MATERIAL FOR THIS EXERCISE |

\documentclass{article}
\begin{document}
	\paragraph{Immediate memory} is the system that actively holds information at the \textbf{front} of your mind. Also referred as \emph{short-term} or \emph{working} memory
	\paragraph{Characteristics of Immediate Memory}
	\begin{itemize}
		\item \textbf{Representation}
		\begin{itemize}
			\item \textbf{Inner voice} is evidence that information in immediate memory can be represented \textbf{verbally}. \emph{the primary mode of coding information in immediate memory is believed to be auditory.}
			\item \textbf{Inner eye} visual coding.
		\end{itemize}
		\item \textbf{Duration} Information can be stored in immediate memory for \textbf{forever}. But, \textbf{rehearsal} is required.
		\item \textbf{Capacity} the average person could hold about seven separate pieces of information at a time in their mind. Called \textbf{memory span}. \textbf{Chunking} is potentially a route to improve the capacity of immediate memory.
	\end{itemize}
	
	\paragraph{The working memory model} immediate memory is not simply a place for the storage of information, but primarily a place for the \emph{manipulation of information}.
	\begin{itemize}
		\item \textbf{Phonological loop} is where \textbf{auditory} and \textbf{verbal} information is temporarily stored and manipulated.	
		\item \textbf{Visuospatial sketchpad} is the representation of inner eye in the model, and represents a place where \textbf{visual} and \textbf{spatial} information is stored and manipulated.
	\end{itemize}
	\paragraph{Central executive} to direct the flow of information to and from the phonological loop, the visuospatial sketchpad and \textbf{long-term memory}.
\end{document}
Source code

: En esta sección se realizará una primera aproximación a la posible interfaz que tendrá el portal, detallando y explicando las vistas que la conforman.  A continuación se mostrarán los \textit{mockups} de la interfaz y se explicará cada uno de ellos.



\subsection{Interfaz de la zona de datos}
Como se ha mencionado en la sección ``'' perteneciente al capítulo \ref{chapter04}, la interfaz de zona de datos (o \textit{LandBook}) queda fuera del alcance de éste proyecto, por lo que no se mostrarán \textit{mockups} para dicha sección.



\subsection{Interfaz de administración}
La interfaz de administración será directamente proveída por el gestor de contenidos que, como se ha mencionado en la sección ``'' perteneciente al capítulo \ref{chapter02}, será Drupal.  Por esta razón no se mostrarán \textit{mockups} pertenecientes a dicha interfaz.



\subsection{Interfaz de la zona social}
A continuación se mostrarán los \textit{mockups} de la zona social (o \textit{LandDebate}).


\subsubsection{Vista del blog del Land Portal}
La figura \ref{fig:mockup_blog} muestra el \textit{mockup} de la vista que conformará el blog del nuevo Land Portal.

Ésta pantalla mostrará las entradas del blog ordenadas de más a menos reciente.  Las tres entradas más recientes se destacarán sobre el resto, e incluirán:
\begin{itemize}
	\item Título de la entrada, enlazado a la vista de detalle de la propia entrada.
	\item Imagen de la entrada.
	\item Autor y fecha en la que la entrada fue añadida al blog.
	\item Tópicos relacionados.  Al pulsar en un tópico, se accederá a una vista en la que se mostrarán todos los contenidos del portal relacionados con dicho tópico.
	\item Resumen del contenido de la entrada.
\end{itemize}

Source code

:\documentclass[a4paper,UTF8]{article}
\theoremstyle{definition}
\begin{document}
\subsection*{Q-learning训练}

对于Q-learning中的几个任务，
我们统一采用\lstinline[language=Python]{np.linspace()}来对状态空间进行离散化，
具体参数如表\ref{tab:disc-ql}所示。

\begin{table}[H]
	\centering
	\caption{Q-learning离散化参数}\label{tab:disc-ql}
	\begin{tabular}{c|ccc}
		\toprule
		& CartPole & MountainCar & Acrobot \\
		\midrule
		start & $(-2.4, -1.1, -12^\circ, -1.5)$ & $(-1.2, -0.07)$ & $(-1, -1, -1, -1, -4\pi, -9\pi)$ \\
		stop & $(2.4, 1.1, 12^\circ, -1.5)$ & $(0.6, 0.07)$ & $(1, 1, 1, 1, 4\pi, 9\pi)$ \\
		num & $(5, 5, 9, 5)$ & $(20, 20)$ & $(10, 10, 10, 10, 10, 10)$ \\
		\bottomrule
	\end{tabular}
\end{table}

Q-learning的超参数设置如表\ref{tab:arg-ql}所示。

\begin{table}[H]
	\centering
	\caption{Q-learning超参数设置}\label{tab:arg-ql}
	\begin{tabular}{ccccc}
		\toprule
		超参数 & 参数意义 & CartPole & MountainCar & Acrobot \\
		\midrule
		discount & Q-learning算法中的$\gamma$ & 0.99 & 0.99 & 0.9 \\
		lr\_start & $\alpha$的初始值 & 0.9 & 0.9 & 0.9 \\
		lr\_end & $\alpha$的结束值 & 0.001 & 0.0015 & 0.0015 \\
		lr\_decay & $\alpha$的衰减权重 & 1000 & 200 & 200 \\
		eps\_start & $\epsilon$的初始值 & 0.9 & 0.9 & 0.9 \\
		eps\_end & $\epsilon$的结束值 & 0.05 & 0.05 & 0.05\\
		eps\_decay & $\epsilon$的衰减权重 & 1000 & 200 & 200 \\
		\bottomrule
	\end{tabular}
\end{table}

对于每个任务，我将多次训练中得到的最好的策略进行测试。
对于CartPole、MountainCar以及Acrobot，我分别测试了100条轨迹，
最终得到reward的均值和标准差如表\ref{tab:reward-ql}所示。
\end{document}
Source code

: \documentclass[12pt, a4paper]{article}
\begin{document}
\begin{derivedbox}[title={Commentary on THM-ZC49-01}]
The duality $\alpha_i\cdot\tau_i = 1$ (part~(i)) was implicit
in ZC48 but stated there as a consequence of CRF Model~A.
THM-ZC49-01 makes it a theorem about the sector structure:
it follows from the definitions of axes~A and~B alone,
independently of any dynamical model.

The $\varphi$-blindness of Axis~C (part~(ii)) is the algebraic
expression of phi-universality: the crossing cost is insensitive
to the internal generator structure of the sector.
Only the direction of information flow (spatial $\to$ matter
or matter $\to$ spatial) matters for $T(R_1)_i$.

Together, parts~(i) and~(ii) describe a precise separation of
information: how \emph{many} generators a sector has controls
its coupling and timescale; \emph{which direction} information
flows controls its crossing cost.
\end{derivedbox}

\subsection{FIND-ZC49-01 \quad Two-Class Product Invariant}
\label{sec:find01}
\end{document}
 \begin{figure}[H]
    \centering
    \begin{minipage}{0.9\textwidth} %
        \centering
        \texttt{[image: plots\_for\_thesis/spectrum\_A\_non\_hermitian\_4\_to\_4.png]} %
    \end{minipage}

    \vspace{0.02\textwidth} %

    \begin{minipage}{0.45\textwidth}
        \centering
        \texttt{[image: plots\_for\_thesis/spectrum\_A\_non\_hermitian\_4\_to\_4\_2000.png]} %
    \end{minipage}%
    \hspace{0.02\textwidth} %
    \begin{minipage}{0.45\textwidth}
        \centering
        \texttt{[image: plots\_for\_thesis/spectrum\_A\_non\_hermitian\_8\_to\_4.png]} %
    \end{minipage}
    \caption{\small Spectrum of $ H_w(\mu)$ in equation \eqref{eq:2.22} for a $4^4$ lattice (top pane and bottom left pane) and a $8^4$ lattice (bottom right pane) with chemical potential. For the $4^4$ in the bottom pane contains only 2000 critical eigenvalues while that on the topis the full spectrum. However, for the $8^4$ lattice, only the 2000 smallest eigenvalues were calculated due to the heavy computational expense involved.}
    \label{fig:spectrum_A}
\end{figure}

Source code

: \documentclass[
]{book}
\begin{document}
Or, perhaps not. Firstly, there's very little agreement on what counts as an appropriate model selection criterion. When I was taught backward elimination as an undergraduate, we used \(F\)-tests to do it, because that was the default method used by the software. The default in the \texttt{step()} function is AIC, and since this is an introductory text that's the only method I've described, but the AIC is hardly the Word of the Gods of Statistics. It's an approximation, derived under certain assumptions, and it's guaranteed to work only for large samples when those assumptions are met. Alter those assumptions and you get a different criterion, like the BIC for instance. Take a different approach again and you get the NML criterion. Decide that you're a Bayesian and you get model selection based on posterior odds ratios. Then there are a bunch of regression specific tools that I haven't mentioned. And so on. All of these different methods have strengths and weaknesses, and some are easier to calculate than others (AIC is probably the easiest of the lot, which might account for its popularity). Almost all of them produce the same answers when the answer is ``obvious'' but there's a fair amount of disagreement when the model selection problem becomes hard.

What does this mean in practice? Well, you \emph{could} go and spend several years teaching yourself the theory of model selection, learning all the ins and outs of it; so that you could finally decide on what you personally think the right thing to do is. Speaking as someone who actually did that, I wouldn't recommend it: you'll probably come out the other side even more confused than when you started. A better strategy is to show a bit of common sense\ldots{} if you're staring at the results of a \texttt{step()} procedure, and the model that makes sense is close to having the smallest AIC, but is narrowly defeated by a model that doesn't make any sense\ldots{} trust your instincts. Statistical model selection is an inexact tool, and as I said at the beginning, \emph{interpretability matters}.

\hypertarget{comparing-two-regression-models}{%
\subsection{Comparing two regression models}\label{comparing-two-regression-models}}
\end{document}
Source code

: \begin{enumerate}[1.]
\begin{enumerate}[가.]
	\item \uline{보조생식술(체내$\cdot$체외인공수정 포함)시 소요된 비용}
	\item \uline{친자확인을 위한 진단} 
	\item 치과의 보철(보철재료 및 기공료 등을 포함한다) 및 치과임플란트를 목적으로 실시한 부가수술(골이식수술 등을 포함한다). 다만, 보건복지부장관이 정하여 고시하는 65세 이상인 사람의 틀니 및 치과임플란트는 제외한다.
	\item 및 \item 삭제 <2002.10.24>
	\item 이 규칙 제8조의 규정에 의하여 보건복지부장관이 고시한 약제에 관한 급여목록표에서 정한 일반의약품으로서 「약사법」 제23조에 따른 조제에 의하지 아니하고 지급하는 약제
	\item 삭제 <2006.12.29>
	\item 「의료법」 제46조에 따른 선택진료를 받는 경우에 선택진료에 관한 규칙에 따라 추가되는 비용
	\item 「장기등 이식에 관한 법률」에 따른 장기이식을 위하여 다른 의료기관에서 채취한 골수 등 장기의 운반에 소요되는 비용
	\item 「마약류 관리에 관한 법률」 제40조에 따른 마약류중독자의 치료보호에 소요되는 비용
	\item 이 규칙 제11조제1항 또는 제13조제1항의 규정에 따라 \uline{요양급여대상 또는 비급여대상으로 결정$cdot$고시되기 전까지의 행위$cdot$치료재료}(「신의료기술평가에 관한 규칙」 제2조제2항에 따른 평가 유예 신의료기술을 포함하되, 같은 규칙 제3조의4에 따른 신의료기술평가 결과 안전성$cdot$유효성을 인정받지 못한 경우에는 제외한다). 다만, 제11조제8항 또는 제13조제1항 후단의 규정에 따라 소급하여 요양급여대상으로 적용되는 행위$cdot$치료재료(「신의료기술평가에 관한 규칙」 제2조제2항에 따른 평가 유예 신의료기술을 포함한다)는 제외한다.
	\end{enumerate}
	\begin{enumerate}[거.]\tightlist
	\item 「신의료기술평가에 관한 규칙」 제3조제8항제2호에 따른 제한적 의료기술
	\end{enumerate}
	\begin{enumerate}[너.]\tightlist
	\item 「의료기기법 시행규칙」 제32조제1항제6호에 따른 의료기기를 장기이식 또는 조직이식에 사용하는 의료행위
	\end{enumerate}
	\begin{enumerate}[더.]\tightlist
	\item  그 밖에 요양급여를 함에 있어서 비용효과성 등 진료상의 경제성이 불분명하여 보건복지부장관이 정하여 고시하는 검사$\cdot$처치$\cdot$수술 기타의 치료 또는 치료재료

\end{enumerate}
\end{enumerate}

WHAT IS NEEDED | Restate, please, word for word the span of records running from the first line to the line bearing "is evidence that", both included, and nothing outside it.

SOLUTION TO THE EXERCISE |
\documentclass{article}
\begin{document}
	\paragraph{Immediate memory} is the system that actively holds information at the \textbf{front} of your mind. Also referred as \emph{short-term} or \emph{working} memory
	\paragraph{Characteristics of Immediate Memory}
	\begin{itemize}
		\item \textbf{Representation}
		\begin{itemize}
			\item \textbf{Inner voice} is evidence that information in immediate memory can be represented \textbf{verbally}. \emph{the primary mode of coding information in immediate memory is believed to be auditory.}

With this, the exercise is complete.